Deep Research

Structured literature survey with human checkpoints. Understand the landscape before committing to an approach.

Overview

The Deep Research skill conducts a structured literature review or technical survey with human checkpoints between phases. It activates when you need to understand the state of a technique, compare existing approaches, or survey what methods exist for a problem — before jumping into implementation.

Unlike the Investigation skill (which traces code), Deep Research looks outward: papers, repos, known techniques, and documented failure modes. The two skills often work together — Investigation maps the codebase, Deep Research maps the literature.

When to Use

Triggers on: "survey", "literature review", "what's the state of", "what approaches exist for", "compare methods for", "find papers on", "what has been tried for". For reading a single specific paper, use /read-paper instead.

The Four Phases

Deep Research follows a strict four-phase pipeline. Each phase has a human checkpoint before proceeding to the next.

Phase 1: Scope Definition

Before searching anything, clarify what you are looking for:

  1. Create scratch/research/{YYYY-MM-DD}-{topic}/README.md with:
    • Research question: What specifically are we trying to learn?
    • Scope boundaries: What is in scope and out of scope?
    • Success criteria: What do we need to know to make a decision?
  2. Propose a research outline — the key subtopics to cover.
  3. Checkpoint with user: Get approval on the outline before proceeding.

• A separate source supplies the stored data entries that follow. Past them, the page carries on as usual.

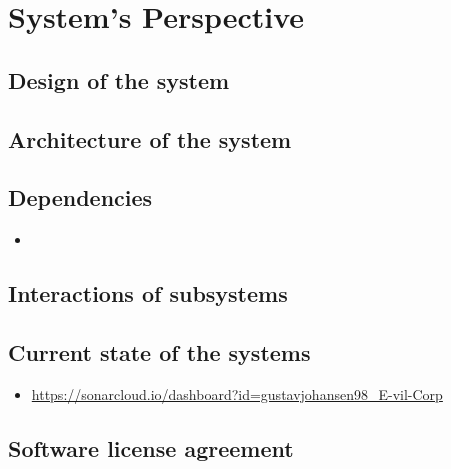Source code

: \documentclass[report/main.tex]{subfiles}
\begin{document}
    \section{System's Perspective}
    \label{Sec:systems_perspective}
    
    \subsection{Design of the system}
    
    \subsection{Architecture of the system}
    
    \subsection{Dependencies}
    
    \begin{itemize}
        \item \textbf{}
    \end{itemize}
    
    \subsection{Interactions of subsystems}
    
    \subsection{Current state of the systems}
    
    \begin{itemize}
        \item \textbf{} \url{https://sonarcloud.io/dashboard?id=gustavjohansen98_E-vil-Corp}
    \end{itemize}
    
    \subsection{Software license agreement}
    

    
\end{document}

The user may want to narrow or expand scope.
## Research Outline: VQ-VAE variants for action prediction
1. Original VQ-VAE and VQ-VAE-2 — baseline understanding
2. Discrete representations in robotics — who has used this and for what?
3. Codebook collapse solutions — what works?
4. Alternatives to VQ (FSQ, LFQ, RVQ) — trade-offs?
5. Integration with trajectory prediction — any existing work?

Phase 2: Systematic Search

For each subtopic in the approved outline:

  1. Search using web search, arxiv, and any available tools.
  2. For each relevant paper or resource found, extract:
    • Citation: Authors, title, year, venue
    • Key idea: One paragraph summary
    • Method: How it works (architecture, loss, training procedure)
    • Results: Main quantitative results and claims
    • Relevance: Why this matters for the specific question
    • Limitations: What doesn't work or isn't addressed
  3. Update the README.md with findings as you go — don't wait until the end.
Search Strategy

Breadth first, then depth. Survey the landscape before diving deep into any single paper. Don't get stuck on the first promising result. Be critical of claims — papers overstate results. Look for ablations, failure cases, and what is NOT reported.

Phase 3: Synthesis

After covering all subtopics, synthesize findings into a structured format:

  1. Comparison table: Methods side-by-side on key dimensions (method, year, key idea, pros, cons, relevance).
  2. Taxonomy: How the approaches relate. What are the major families or paradigms?
  3. Gaps: What hasn't been tried? Where is there opportunity?
  4. Recommendation: Given the specific use case, which approach(es) to try first and why.
  5. References: Full list with links.

Phase 4: User Review

Checkpoint with user: Present the synthesis. The user may want to dig deeper into a specific method, challenge the recommendation, add methods they know about, or refine the research question based on findings.

Output Structure

All research artifacts live in scratch/ (gitignored):

scratch/research/{YYYY-MM-DD}-{topic}/
  README.md           # Main synthesis document
  papers/             # Per-paper detailed notes (if needed)
    vqvae-original.md
    fsq-2023.md
  comparison.md       # Detailed comparison table (if too large for README)

Key Principles

PrincipleDetails
Breadth firstSurvey the landscape before diving deep into any single paper.
Be critical of claimsPapers overstate results. Look for ablations, failure cases, and what is NOT reported.
Track reproducibilityA paper with no code and vague hyperparameters is less useful than one with a working repo.
Date mattersA 2020 method may be superseded. Always check for more recent work that builds on it.
Context mattersRank everything by relevance to the actual problem, not by general impressiveness.

Connection to Investigation

Deep Research and the Investigation skill are complementary. Investigation maps the internal codebase — what exists, how it connects, where the gaps are. Deep Research maps the external landscape — what has been tried, what works, what the literature recommends.

A typical workflow starts with Investigation to understand the current state of the code, then uses Deep Research to find better approaches in the literature, and finally distills actionable findings from the research back into the investigation README when ready to implement.